Structure of fascin and amino acids mutated in this study. Wall-eyed stereo diagram of the 2.0-Å-resolution crystal structure of fascin, showing ribbon and surface representations. There are two fascin molecules in the asymmetric unit of the crystal; only molecule A is shown. The four β-trefoil domains are highlighted with different colors as indicated by the diagram at the bottom of the figure. Also shown are the side chains of residues mutated in this study (cyan), molecules of glycerol and PEG bound in the structure, and Ser³⁹ (red), which is phosphorylated by PKC. Note that a large groove effectively separates the four β-trefoil domains into two pairs, 1-2 and 3-4. Inter-β-trefoil domain contacts are more extensive within pairs (see also supplemental Fig. 1 and supplemental Movie 1). N-ter, N terminus; C-ter, C terminus.

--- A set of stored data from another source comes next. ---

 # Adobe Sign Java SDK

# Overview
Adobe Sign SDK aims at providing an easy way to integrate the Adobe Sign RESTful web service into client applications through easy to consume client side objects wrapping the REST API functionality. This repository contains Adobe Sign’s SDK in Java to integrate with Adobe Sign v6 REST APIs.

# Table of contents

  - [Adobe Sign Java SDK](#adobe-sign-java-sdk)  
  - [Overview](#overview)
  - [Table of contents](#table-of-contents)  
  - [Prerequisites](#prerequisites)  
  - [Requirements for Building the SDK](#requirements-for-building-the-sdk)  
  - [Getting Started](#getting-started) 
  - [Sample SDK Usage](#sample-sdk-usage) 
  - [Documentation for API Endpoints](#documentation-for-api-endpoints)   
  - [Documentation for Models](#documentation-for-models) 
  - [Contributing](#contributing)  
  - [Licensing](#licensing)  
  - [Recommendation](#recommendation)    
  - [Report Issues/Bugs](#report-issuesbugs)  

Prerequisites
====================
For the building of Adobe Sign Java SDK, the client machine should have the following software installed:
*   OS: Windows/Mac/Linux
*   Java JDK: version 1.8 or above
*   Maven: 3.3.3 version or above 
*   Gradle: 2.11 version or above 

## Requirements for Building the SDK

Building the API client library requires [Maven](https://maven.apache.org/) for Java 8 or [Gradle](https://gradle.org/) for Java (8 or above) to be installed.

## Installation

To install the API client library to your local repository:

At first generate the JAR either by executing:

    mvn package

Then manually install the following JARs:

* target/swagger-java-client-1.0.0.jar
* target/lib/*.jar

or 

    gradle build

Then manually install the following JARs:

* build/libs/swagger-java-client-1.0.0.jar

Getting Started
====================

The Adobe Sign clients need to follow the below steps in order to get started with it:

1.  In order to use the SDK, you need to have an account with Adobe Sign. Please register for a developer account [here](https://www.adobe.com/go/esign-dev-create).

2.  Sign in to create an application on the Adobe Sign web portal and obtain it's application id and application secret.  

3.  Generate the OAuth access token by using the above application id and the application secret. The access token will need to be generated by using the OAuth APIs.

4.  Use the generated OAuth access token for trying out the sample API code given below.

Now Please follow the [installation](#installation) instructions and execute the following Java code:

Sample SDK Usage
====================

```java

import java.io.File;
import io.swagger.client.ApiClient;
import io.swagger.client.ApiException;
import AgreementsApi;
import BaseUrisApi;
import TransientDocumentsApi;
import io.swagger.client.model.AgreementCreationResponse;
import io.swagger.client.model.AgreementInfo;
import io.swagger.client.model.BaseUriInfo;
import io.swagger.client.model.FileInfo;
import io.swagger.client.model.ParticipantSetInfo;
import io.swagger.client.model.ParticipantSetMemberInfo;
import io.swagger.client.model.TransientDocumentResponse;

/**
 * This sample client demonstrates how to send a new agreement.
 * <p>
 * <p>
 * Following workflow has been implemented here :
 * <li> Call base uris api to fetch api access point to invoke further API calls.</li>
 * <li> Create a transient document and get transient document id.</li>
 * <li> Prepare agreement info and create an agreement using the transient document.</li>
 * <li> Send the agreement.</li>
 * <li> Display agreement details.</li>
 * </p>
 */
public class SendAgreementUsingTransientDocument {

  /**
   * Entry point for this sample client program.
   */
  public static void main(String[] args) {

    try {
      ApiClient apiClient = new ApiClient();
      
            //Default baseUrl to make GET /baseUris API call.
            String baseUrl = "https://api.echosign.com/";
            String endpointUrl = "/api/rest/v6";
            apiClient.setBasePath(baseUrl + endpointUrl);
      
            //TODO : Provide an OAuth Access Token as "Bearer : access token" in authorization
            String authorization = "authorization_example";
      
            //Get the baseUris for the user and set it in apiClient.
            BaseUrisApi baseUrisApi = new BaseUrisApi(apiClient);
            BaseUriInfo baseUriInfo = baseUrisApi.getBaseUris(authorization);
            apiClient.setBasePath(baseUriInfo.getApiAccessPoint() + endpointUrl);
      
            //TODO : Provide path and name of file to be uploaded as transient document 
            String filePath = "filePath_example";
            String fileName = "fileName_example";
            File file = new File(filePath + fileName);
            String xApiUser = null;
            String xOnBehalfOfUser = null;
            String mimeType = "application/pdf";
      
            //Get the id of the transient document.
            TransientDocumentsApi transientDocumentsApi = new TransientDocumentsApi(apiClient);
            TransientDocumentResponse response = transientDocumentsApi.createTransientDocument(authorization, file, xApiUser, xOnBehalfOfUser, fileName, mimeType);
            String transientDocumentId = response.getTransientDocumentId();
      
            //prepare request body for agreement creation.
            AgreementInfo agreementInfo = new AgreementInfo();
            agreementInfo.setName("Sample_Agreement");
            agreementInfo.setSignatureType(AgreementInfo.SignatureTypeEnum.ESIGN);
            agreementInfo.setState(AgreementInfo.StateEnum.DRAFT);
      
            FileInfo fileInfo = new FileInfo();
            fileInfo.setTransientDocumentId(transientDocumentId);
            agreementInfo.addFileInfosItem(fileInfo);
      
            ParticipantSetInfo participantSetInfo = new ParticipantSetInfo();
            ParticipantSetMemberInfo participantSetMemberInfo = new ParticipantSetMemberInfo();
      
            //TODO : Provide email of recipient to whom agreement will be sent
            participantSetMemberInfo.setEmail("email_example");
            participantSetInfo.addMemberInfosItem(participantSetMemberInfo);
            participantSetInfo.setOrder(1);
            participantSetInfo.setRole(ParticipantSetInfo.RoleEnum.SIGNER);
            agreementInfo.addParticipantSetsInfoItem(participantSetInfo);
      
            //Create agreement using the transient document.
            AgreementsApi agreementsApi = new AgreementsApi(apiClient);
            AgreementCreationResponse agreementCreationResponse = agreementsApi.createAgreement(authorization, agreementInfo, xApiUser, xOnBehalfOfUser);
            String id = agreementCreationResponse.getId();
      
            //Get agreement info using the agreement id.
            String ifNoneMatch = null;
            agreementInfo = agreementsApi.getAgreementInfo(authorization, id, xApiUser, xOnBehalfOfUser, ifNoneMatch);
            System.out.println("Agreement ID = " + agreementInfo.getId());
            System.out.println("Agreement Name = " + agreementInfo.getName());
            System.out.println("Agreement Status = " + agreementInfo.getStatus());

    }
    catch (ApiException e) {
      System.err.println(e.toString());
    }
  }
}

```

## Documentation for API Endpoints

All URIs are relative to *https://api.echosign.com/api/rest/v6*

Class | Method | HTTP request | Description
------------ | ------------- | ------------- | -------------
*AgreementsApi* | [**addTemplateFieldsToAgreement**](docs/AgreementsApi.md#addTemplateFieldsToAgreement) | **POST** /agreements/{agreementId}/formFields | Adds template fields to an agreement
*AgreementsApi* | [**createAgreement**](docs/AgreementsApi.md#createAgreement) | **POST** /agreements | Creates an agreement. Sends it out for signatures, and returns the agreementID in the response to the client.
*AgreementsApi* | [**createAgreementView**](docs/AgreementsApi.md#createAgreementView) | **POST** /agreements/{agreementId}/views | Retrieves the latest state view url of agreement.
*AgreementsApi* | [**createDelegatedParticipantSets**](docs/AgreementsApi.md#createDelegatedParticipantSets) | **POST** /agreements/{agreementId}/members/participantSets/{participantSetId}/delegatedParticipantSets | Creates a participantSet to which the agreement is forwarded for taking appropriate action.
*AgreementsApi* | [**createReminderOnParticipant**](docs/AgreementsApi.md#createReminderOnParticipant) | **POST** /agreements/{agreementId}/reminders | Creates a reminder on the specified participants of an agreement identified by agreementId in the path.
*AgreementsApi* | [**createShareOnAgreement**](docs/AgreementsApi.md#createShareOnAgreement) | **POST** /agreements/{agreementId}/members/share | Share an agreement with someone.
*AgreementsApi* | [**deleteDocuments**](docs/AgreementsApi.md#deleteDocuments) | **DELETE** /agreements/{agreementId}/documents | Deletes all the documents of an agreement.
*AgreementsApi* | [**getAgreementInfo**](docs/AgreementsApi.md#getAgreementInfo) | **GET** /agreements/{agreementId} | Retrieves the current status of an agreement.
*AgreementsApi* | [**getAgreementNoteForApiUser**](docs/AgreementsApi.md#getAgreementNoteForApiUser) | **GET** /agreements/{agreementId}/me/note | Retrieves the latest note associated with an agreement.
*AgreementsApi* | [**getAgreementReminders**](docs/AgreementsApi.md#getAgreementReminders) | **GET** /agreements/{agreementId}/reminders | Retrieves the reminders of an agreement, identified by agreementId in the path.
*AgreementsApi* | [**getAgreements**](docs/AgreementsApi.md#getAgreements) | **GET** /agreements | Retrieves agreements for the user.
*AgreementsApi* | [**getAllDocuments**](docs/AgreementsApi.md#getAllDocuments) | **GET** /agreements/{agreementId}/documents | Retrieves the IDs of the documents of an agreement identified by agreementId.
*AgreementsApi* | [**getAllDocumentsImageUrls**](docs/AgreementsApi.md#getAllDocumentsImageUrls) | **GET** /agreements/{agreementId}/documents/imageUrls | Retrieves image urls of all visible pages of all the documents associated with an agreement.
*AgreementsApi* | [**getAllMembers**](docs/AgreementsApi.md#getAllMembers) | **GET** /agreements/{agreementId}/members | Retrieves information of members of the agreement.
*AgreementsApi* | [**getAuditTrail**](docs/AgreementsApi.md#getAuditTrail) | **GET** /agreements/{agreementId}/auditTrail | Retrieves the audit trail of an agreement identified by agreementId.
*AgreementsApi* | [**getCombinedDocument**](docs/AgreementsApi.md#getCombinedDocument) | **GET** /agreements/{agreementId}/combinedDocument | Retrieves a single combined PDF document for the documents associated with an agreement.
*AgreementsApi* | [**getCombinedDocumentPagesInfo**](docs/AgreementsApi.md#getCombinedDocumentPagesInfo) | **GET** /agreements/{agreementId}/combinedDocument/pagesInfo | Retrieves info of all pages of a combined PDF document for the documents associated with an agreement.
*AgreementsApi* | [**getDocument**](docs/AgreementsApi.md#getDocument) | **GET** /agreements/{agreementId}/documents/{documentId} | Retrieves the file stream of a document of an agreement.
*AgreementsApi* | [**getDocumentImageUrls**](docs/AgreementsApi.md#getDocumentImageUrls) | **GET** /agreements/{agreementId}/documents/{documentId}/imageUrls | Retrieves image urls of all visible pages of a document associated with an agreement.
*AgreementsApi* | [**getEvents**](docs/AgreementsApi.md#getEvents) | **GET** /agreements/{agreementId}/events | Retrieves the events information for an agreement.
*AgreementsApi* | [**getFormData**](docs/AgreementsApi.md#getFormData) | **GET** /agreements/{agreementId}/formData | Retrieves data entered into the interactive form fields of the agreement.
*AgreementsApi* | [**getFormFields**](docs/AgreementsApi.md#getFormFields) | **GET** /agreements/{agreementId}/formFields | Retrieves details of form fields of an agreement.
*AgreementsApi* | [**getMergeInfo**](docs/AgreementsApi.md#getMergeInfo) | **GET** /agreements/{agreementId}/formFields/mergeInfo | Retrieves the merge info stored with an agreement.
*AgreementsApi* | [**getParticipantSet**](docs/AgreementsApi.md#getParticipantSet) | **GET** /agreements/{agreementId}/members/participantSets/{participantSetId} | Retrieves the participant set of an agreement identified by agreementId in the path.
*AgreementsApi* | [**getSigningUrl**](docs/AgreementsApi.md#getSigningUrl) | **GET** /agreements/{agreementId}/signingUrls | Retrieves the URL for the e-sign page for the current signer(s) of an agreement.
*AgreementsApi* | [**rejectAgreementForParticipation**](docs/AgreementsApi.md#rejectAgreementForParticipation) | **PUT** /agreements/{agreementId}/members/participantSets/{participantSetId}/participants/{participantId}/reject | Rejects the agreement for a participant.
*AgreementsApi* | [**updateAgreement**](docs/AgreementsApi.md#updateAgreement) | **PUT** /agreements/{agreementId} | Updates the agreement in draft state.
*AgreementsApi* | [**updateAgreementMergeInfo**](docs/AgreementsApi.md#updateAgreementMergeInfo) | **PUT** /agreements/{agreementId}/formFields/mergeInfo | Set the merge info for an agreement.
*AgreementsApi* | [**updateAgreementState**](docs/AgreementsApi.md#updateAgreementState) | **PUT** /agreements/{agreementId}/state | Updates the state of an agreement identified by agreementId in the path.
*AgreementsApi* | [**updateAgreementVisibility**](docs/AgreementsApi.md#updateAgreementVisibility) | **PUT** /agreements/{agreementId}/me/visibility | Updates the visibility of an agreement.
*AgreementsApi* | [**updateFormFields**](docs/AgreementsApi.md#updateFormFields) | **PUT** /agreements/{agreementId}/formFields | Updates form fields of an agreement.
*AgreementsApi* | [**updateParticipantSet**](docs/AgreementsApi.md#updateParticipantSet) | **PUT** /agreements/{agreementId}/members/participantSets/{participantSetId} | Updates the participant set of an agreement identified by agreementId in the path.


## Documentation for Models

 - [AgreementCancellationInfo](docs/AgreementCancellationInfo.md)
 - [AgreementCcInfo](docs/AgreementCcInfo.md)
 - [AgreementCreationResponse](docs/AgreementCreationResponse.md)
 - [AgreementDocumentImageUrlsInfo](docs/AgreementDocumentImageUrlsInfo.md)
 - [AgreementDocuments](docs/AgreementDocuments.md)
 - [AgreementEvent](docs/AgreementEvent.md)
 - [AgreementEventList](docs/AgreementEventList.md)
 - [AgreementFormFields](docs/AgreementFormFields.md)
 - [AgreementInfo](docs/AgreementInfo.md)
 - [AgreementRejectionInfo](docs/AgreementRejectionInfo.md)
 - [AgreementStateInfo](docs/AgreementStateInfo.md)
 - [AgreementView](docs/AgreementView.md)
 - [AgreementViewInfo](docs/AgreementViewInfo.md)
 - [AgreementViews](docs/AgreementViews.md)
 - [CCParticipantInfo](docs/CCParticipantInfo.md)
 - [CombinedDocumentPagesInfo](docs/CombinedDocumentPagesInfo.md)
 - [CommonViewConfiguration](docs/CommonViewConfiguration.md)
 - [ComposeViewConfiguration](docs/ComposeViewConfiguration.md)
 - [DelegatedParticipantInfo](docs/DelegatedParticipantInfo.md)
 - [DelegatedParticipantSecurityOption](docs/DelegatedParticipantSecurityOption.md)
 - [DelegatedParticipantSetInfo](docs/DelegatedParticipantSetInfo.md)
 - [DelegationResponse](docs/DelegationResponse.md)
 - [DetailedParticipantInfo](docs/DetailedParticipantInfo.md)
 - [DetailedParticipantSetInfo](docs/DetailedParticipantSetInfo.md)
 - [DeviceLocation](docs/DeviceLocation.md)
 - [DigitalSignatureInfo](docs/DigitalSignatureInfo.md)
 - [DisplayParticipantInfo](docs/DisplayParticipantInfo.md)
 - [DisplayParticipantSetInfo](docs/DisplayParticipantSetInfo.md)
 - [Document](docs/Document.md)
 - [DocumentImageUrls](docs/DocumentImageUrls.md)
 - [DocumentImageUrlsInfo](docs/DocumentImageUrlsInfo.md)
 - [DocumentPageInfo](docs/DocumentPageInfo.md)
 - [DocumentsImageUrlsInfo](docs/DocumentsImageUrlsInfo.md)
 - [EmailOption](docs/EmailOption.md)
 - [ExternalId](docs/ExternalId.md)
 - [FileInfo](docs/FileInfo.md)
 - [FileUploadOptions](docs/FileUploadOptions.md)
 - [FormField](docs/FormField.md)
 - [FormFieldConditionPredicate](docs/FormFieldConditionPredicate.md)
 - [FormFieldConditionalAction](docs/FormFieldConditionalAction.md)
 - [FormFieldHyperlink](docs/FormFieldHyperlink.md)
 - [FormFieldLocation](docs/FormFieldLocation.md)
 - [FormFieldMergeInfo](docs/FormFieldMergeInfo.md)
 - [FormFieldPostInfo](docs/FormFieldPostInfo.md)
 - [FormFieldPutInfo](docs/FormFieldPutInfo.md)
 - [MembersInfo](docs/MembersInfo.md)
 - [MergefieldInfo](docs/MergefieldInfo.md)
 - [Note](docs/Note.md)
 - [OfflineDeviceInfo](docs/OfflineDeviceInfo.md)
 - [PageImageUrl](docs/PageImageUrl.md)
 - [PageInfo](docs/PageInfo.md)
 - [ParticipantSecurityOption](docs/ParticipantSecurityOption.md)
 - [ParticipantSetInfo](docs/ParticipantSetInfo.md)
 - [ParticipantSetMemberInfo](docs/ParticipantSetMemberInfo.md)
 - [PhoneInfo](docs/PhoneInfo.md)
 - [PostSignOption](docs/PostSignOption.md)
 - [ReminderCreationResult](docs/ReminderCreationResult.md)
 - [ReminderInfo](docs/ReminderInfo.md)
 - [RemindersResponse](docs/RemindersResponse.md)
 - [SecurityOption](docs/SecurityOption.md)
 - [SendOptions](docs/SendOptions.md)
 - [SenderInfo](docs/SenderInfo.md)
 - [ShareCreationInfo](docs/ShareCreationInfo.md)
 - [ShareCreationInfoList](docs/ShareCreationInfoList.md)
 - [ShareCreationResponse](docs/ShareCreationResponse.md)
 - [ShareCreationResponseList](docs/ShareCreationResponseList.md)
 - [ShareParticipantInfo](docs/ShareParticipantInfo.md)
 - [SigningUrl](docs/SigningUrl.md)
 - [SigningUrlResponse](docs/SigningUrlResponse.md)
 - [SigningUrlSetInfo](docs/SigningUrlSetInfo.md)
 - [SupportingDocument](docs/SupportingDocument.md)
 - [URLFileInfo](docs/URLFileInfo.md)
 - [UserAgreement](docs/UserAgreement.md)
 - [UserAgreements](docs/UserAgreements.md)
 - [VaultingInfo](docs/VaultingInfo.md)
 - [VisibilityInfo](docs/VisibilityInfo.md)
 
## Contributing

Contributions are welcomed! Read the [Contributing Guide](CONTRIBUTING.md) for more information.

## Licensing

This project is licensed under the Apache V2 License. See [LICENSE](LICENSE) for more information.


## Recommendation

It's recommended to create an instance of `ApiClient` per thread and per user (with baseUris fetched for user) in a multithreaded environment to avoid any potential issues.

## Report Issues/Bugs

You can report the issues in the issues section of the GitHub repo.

Mapping the Actin-binding Sites by Structure-guided Mutagenesis

The architecture of the fascin molecule suggested that each pair of β-trefoil domains could function semi-independently and could thus each harbor an actin-binding site. Because of the pseudo-2-fold symmetry of the pairs, one possibility was that the actin-binding sites would be located at the interface between β-trefoil domains. To test this possibility, we made triple mutants targeting well separated, surface-exposed residues at the interface between β-trefoil domains 1-2 and 3-4 as well as 2-3 and 1-4 (as a control). Because the surface of the actin filament is mostly negatively charged, we targeted for mutagenesis positively charged amino acids (Lys and Arg) on the surface of the fascin molecule, which were replaced by glutamate to interfere with potential electrostatic interactions (see Figs. 1A and 2A for a detailed description of the mutants and their location in the structure). The mutants were named 1-2, 2-3, 3-4, and 1-4 according to the numbers of the β-trefoil domains that were mutated in each case. With the exception of mutant 3-4, the circular dichroism spectra of the mutants aligned well with that of wild type fascin (supplemental Fig. 2), indicating that the mutated proteins were properly folded. The spectrum of mutant 3-4 was slightly shifted, possibly due to the breakage of a salt bridge linking β-trefoil domains 3 and 4 between residues Lys⁴⁶⁴ (mutated) and Asp³⁴². Nevertheless, this mutant retained strong bundling activity in vitro (see below), suggesting that it was properly folded.

FIGURE 2.

Actin binding and bundling activities of wild type and mutant fascin. A, results of binding (high speed; 224,000 × g) and bundling (low speed; 10,000 × g) co-sedimentation (pelleting) assays with filamentous F-actin, including control experiments (actin and fascin alone). Supernatant (S) and pellet (P) fractions were analyzed by gel electrophoresis. Also shown is a description of the mutants, including specific amino acids substituted in each mutant and schematic representations of their locations in the structure (β-trefoil domains colored according to Fig. 1; mutated residues and Ser³⁹ represented by blue balls and a red ball, respectively). Mutants are named according to the numbers of the β-trefoil domains that were mutated in each case. B, representative transmission electron micrographs of negatively stained actin filaments alone and in the presence of wild type or mutant fascin (aligned with A). Low magnification images (left; scale bar, 200 nm) show that nearly all the actin filaments are incorporated into bundles in the presence of wild type fascin or fascin mutants. High magnification images (right; scale bar, 50 nm) show examples of a thick ordered bundle with periodic striations (indicated by arrows) formed by wild type fascin and thinner bundles with aberrant morphology formed by the fascin mutants. The bundles formed by mutants 2-3 and 3-4 often show striations (indicated by arrows). C, quantitative analysis of the bundles formed in the presence of wild type and mutant fascin (n = 10). Asterisks indicate statistically significant differences relative to wild type fascin (p < 0.02). Error bars, S.D.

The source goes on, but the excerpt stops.